Distribution upgrades

Distribution upgrades

This guide provides information about upgrading from one distribution release to the next.

Note

The information provided here goes from ubuntu xenial to ubuntu bionic

Introduction

From stein, support for xenial is dropped, so rocky is the transition point for upgrading the ubuntu distribution version from xenial to bionic. The only supported way for such a transition is a reinstall of the operating system, then running openstack-ansible to install services on this new host.

Here’s a checklist of what to do when upgrading.

Checklist

  1. Identifying your “primary” haproxy/galera/rabbitmq/repo infrastructure_host

    In a “simple” 3 _infrastructure_hosts setup, these services/containers usually end up being all on the the same host.

    This will be the LAST box you’ll want to reinstall.

    1. haproxy/keepalived

      Finding your haproxy/keepalived primary is as easy as

      ssh {{ external_lb_vip_address }}
      

      Or preferably if you’ve installed haproxy with stats, like so;

      haproxy_stats_enabled: true
      haproxy_stats_bind_address: "{{ external_lb_vip_address }}"
      

      and can visit https://admin:password@external_lb_vip_address:1936/ and read “Statistics Report for pid # on infrastructure_host

    2. repo_container

      Check all your repo_containers and look for /etc/lsyncd/lsyncd.conf.lua

  2. Disable your non-primary repo_all-back

    Log into your primary haproxy/keepalived and run something similar to .. code:: console

    echo “disable server repo_all-back/<infrahost>_repo_container-<hash>” | socat /var/run/haproxy.stat stdio

    for each repo_container that’s non-primary.

    Or if you’ve enabled haproxy_stats as described above, you can visit https://admin:password@external_lb_vip_address:1936/ and select them and “Set state to MAINT”

    Note

    This is because the lsync process is already running on your primary repo_container, and will only send updates of files it receives back to your new repo_container. So xenial packages aren’t getting updated and synced out to your new repo_container. And requests for xenial packages could go to this new bionic backend.

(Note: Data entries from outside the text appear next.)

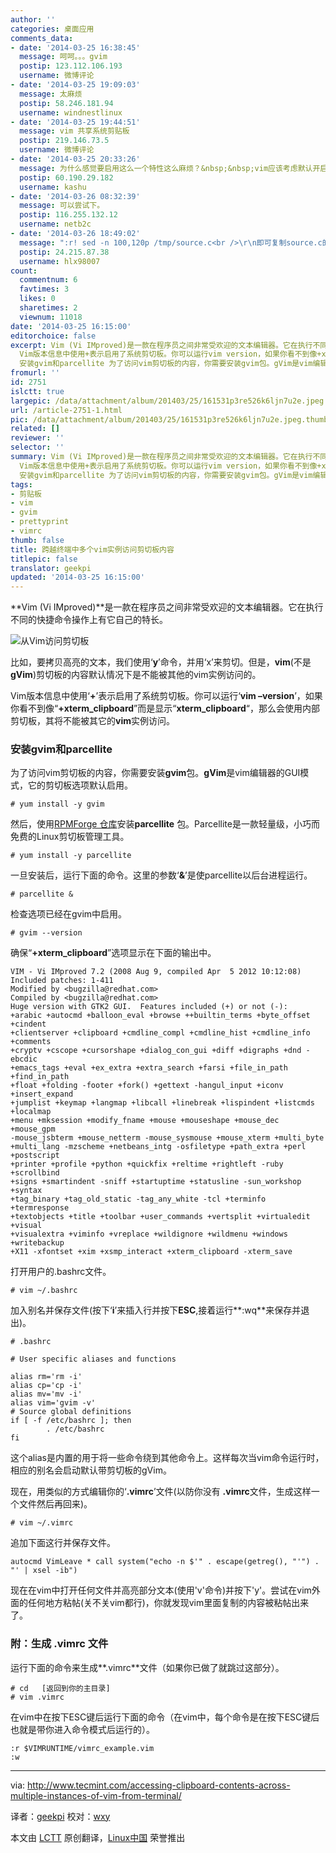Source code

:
 ```yaml
---
author: ''
categories: 桌面应用
comments_data:
- date: '2014-03-25 16:38:45'
  message: 呵呵。。。gvim
  postip: 123.112.106.193
  username: 微博评论
- date: '2014-03-25 19:09:03'
  message: 太麻烦
  postip: 58.246.181.94
  username: windnestlinux
- date: '2014-03-25 19:44:51'
  message: vim 共享系统剪贴板
  postip: 219.146.73.5
  username: 微博评论
- date: '2014-03-25 20:33:26'
  message: 为什么感觉要启用这么一个特性这么麻烦？&nbsp;&nbsp;vim应该考虑默认开启才对！！！
  postip: 60.190.29.182
  username: kashu
- date: '2014-03-26 08:32:39'
  message: 可以尝试下。
  postip: 116.255.132.12
  username: netb2c
- date: '2014-03-26 18:49:02'
  message: ":r! sed -n 100,120p /tmp/source.c<br />\r\n即可复制source.c的100-120行到当前vim光标位置下"
  postip: 24.215.87.38
  username: hlx98007
count:
  commentnum: 6
  favtimes: 3
  likes: 0
  sharetimes: 2
  viewnum: 11018
date: '2014-03-25 16:15:00'
editorchoice: false
excerpt: Vim (Vi IMproved)是一款在程序员之间非常受欢迎的文本编辑器。它在执行不同的快捷命令操作上有它自己的特长。  比如，要拷贝高亮的文本，我们使用y命令，并用x来剪切。但是，vim(不是gVim)剪切板的内容默认情况下是不能被其他的vim实例访问的。
  Vim版本信息中使用+表示启用了系统剪切板。你可以运行vim version，如果你看不到像+xterm_clipboard而是显示xterm_clipboard，那么会使用内部剪切板，其将不能被其它的vim实例访问。
  安装gvim和parcellite 为了访问vim剪切板的内容，你需要安装gvim包。gVim是vim编辑器的GUI模式，它的剪切板选 ...
fromurl: ''
id: 2751
islctt: true
largepic: /data/attachment/album/201403/25/161531p3re526k6ljn7u2e.jpeg
url: /article-2751-1.html
pic: /data/attachment/album/201403/25/161531p3re526k6ljn7u2e.jpeg.thumb.jpg
related: []
reviewer: ''
selector: ''
summary: Vim (Vi IMproved)是一款在程序员之间非常受欢迎的文本编辑器。它在执行不同的快捷命令操作上有它自己的特长。  比如，要拷贝高亮的文本，我们使用y命令，并用x来剪切。但是，vim(不是gVim)剪切板的内容默认情况下是不能被其他的vim实例访问的。
  Vim版本信息中使用+表示启用了系统剪切板。你可以运行vim version，如果你看不到像+xterm_clipboard而是显示xterm_clipboard，那么会使用内部剪切板，其将不能被其它的vim实例访问。
  安装gvim和parcellite 为了访问vim剪切板的内容，你需要安装gvim包。gVim是vim编辑器的GUI模式，它的剪切板选 ...
tags:
- 剪贴板
- vim
- gvim
- prettyprint
- vimrc
thumb: false
title: 跨越终端中多个vim实例访问剪切板内容
titlepic: false
translator: geekpi
updated: '2014-03-25 16:15:00'
---
```


**Vim (Vi IMproved)**是一款在程序员之间非常受欢迎的文本编辑器。它在执行不同的快捷命令操作上有它自己的特长。


![从Vim访问剪切板](/data/attachment/album/201403/25/161531p3re526k6ljn7u2e.jpeg)


比如，要拷贝高亮的文本，我们使用‘**y**’命令，并用‘x’来剪切。但是，**vim**(不是**gVim**)剪切板的内容默认情况下是不能被其他的vim实例访问的。


Vim版本信息中使用‘**+**’表示启用了系统剪切板。你可以运行‘**vim ­­–version**’，如果你看不到像“**+xterm\_clipboard**”而是显示“­**xterm\_clipboard**“，那么会使用内部剪切板，其将不能被其它的**vim**实例访问。


### 安装gvim和parcellite


为了访问vim剪切板的内容，你需要安装**gvim**包。**gVim**是vim编辑器的GUI模式，它的剪切板选项默认启用。



```
# yum install -y gvim

```

然后，使用[RPMForge 仓库](http://www.tecmint.com/install-and-enable-rpmforge-repository-in-rhel-centos-6-5-4/)安装**parcellite** 包。Parcellite是一款轻量级，小巧而免费的Linux剪切板管理工具。



```
# yum install -y parcellite

```

一旦安装后，运行下面的命令。这里的参数‘**&**’是使parcellite以后台进程运行。



```
# parcellite &

```

检查选项已经在gvim中启用。



```
# gvim --version

```

确保“**+xterm\_clipboard**”选项显示在下面的输出中。



```
VIM - Vi IMproved 7.2 (2008 Aug 9, compiled Apr  5 2012 10:12:08)
Included patches: 1-411
Modified by <bugzilla@redhat.com>
Compiled by <bugzilla@redhat.com>
Huge version with GTK2 GUI.  Features included (+) or not (-):
+arabic +autocmd +balloon_eval +browse ++builtin_terms +byte_offset +cindent 
+clientserver +clipboard +cmdline_compl +cmdline_hist +cmdline_info +comments 
+cryptv +cscope +cursorshape +dialog_con_gui +diff +digraphs +dnd -ebcdic 
+emacs_tags +eval +ex_extra +extra_search +farsi +file_in_path +find_in_path 
+float +folding -footer +fork() +gettext -hangul_input +iconv +insert_expand 
+jumplist +keymap +langmap +libcall +linebreak +lispindent +listcmds +localmap 
+menu +mksession +modify_fname +mouse +mouseshape +mouse_dec +mouse_gpm 
-mouse_jsbterm +mouse_netterm -mouse_sysmouse +mouse_xterm +multi_byte 
+multi_lang -mzscheme +netbeans_intg -osfiletype +path_extra +perl +postscript 
+printer +profile +python +quickfix +reltime +rightleft -ruby +scrollbind 
+signs +smartindent -sniff +startuptime +statusline -sun_workshop +syntax 
+tag_binary +tag_old_static -tag_any_white -tcl +terminfo +termresponse 
+textobjects +title +toolbar +user_commands +vertsplit +virtualedit +visual 
+visualextra +viminfo +vreplace +wildignore +wildmenu +windows +writebackup 
+X11 -xfontset +xim +xsmp_interact +xterm_clipboard -xterm_save

```

打开用户的.bashrc文件。



```
# vim ~/.bashrc

```

加入别名并保存文件(按下‘**i**’来插入行并按下**ESC**,接着运行**:wq**来保存并退出)。



```
# .bashrc

# User specific aliases and functions

alias rm='rm -i'
alias cp='cp -i'
alias mv='mv -i'
alias vim='gvim -v'
# Source global definitions
if [ -f /etc/bashrc ]; then
        . /etc/bashrc
fi

```

这个alias是内置的用于将一些命令绕到其他命令上。这样每次当vim命令运行时，相应的别名会启动默认带剪切板的gVim。


现在，用类似的方式编辑你的‘**.vimrc**’文件(以防你没有 **.vimrc**文件，生成这样一个文件然后再回来)。



```
# vim ~/.vimrc

```

追加下面这行并保存文件。



```
autocmd VimLeave * call system("echo -n $'" . escape(getreg(), "'") . "' | xsel -ib")

```

现在在vim中打开任何文件并高亮部分文本(使用'v'命令)并按下'y'。尝试在vim外面的任何地方粘帖(关不关vim都行)，你就发现vim里面复制的内容被粘帖出来了。


### 附：生成 .vimrc 文件


运行下面的命令来生成**.vimrc**文件（如果你已做了就跳过这部分）。



```
# cd   [返回到你的主目录]       
# vim .vimrc

```

在vim中在按下ESC键后运行下面的命令（在vim中，每个命令是在按下ESC键后也就是带你进入命令模式后运行的）。



```
:r $VIMRUNTIME/vimrc_example.vim 
:w

```



---


via: <http://www.tecmint.com/accessing-clipboard-contents-across-multiple-instances-of-vim-from-terminal/>


译者：[geekpi](https://github.com/geekpi) 校对：[wxy](https://github.com/wxy)


本文由 [LCTT](https://github.com/LCTT/TranslateProject) 原创翻译，[Linux中国](http://linux.cn/) 荣誉推出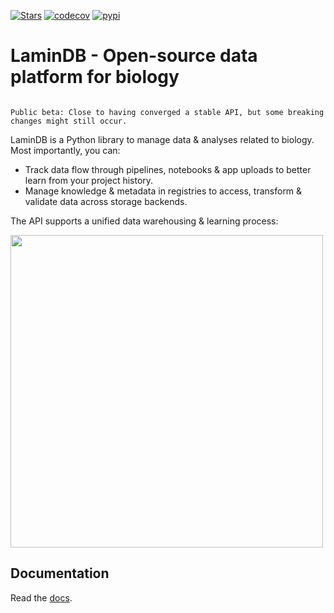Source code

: [![Stars](https://img.shields.io/github/stars/laminlabs/lamindb?logo=GitHub&color=yellow)](https://github.com/laminlabs/lamindb)
[![codecov](https://codecov.io/gh/laminlabs/lamindb/branch/main/graph/badge.svg?token=VKMRJ7OWR3)](https://codecov.io/gh/laminlabs/lamindb)
[![pypi](https://img.shields.io/pypi/v/lamindb?color=blue&label=pypi%20package)](https://pypi.org/project/lamindb)

# LaminDB - Open-source data platform for biology

```{warning}

Public beta: Close to having converged a stable API, but some breaking changes might still occur.

```

LaminDB is a Python library to manage data & analyses related to biology. Most importantly, you can:

- Track data flow through pipelines, notebooks & app uploads to better learn from your project history.
- Manage knowledge & metadata in registries to access, transform & validate data across storage backends.

The API supports a unified data warehousing & learning process:

<img src="https://lamin-site-assets.s3.amazonaws.com/.lamindb/BunYmHkyFLITlM5MYQS2.png" width="500px">

## Documentation

Read the [docs](https://lamin.ai/docs).
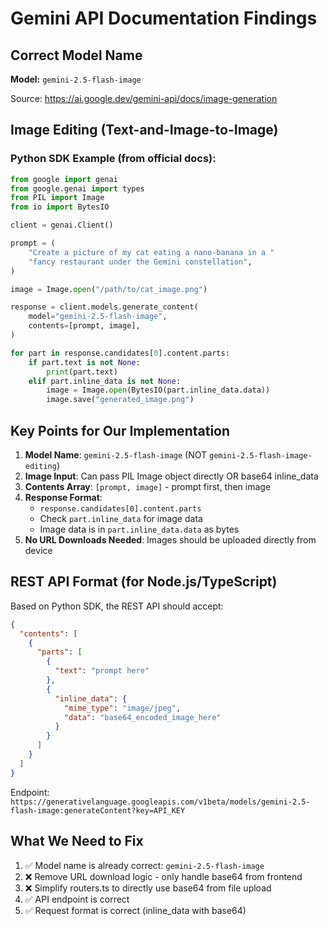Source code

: # Gemini API Documentation Findings

## Correct Model Name
**Model:** `gemini-2.5-flash-image`

Source: https://ai.google.dev/gemini-api/docs/image-generation

## Image Editing (Text-and-Image-to-Image)

### Python SDK Example (from official docs):
```python
from google import genai
from google.genai import types
from PIL import Image
from io import BytesIO

client = genai.Client()

prompt = (
    "Create a picture of my cat eating a nano-banana in a "
    "fancy restaurant under the Gemini constellation",
)

image = Image.open("/path/to/cat_image.png")

response = client.models.generate_content(
    model="gemini-2.5-flash-image",
    contents=[prompt, image],
)

for part in response.candidates[0].content.parts:
    if part.text is not None:
        print(part.text)
    elif part.inline_data is not None:
        image = Image.open(BytesIO(part.inline_data.data))
        image.save("generated_image.png")
```

## Key Points for Our Implementation

1. **Model Name**: `gemini-2.5-flash-image` (NOT `gemini-2.5-flash-image-editing`)
2. **Image Input**: Can pass PIL Image object directly OR base64 inline_data
3. **Contents Array**: `[prompt, image]` - prompt first, then image
4. **Response Format**: 
   - `response.candidates[0].content.parts`
   - Check `part.inline_data` for image data
   - Image data is in `part.inline_data.data` as bytes
5. **No URL Downloads Needed**: Images should be uploaded directly from device

## REST API Format (for Node.js/TypeScript)

Based on Python SDK, the REST API should accept:
```json
{
  "contents": [
    {
      "parts": [
        {
          "text": "prompt here"
        },
        {
          "inline_data": {
            "mime_type": "image/jpeg",
            "data": "base64_encoded_image_here"
          }
        }
      ]
    }
  ]
}
```

Endpoint: `https://generativelanguage.googleapis.com/v1beta/models/gemini-2.5-flash-image:generateContent?key=API_KEY`

## What We Need to Fix

1. ✅ Model name is already correct: `gemini-2.5-flash-image`
2. ❌ Remove URL download logic - only handle base64 from frontend
3. ❌ Simplify routers.ts to directly use base64 from file upload
4. ✅ API endpoint is correct
5. ✅ Request format is correct (inline_data with base64)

    You can optionally solve this by triggering a restart of the lsyncd process on the primary repo_container each time the repo_build.yml finishes.

    (Also check that your pypiserver.service is getting refreshed/restarted on your new repo_container)

  3. Update openstack_deploy/user_variables.yml

    repo_build_global_links_path: "{{ repo_build_base_path }}/links/{{ repo_build_os_distro_version }}"
    
  4. ceph luminous for bionic

    Luminous packages for bionic from ceph.com aren’t available, so you’ll default to getting them from uca, which is using mimic. We fix the pinning by altering two places in openstack-ansible/playbooks/ceph-install.yml and once in openstack-ansible/playbooks/ceph-rgw-install.yml

    apt_pinned_packages: [{ package: '*', release: "{{ (ansible_distribution_release == 'bionic') | ternary('Ubuntu', 'ceph.com') }}" }]
    

    This fix was merged in the latest stable/rocky on 2020-03-11.

Actually deploying

  1. Reinstall a server that has a repo-container with ubuntu bionic

    You’ll want to avoid doing this on your primary. Typically an _infrastructure_host, unless you’ve customized repo-infra_hosts

  2. Clearing out stale information

    1. Removing stale ansible-facts

      rm /etc/openstack_deploy/ansible-facts/reinstalled_host*
      

      (* because we’re deleting all container facts for the host aswell.)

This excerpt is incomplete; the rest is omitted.